Saturday, 20 April 2013

March reviews

Colin Bushell, Hesketh Out Marsh


Dreadful!

Spring? More like winter without the birds. Hen Harrier still around (always nice) and White-fronted Geese (adults, one of each - Euro and Greenland) still knocking about with dwindling numbers of Pink-footed Geese. The Eiders have moved into the estuary though so it was good to see a pair on 28th actually on the marsh at high tide (they don't usually venture in from the Ribble). Avocets have arrived (up to a dozen by the month's end) but the first Wheatears waited until the eleventh hour - three on 31st. Stonechat (less than annual at Hesketh OM) and Marsh Harrier 'in-off' the same day were signs of a bit of movement I suppose.

So no Sand Martins and not a sniff of a Chiffchaff. At least the local Great Spotted Woodpecker thinks it's spring (drumming in the shooting copse).


Kev Rylands, Dawlish Warren

Aside from Black-throated Diver February was a damp squib, I even twitched a Gadwall!
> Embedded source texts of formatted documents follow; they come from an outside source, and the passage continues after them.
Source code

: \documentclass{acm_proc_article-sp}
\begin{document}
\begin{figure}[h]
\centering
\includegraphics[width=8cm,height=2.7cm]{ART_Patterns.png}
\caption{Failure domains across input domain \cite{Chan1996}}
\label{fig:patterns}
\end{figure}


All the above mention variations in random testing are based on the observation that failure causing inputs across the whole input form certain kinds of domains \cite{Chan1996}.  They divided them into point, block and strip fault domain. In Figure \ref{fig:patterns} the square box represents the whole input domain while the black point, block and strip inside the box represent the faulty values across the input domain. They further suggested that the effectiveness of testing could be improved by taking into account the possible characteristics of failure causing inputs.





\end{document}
March was also shaping up the same way but midmonth a Red-necked Grebe restored some hope and the first Wheatear also lifts the spirits. Despite the lack of snow the failure of spring to arrive has also been felt in south Devon, the constant easterlies did however bring in a smart adult Little Gull but otherwise the sea has been consistently poor. 
 
Common migrants on the Warren have been limited to Wheatear, a single Sand Martin and Chiffchaff with many of the later struggling in the cold. However the lack of Swallows and Willow Warblers were easily forgotten with an early Osprey and even better a self foundStone Curlew, a great patch tick (my second of 2013) and the first TN on the Warren in 26 years! The only downside was that it was only worth the same as a Sandwich Tern - insanity! A Greylag Goose a couple of days later brought patch listing back into focus - not a species I see every year. So  a good month despite missing the Ring Ouzels and Black Redstarts everywhere else on the southwest coast.
 
April has started with a bang, with my first Warren Hoopoe for 20 years and spring is not even here yet...


Andy Johnson, Sandy point

March is always hard work – hoping for migrants that seem to take forever to arrive. Some spring-like weather early in the month produced some decent patch birds, including woodlark, rock pipit, stonechat, greylag goose and tufted duck (the latter two annual here, but unpredictable). However, the return to wintry weather for the rest of the month made for very thin pickings. The first wheatear arrived a week later than normal, on 22nd, although an arctic skua on 26th was my earliest here by three weeks, and a pair of velvet scoter flew east the same day. The best came during the evening of 27th: as it was getting dark an unexpected long-eared owl flew past me in the reserve, its presence causing a hitherto unseen drake garganey to start calling, which then swam out to the middle of a small flooded area before flying off north. Two fantastic patch birds providing one of those moments that make it all seem worthwhile!
Month end total: 116 species, 154 points.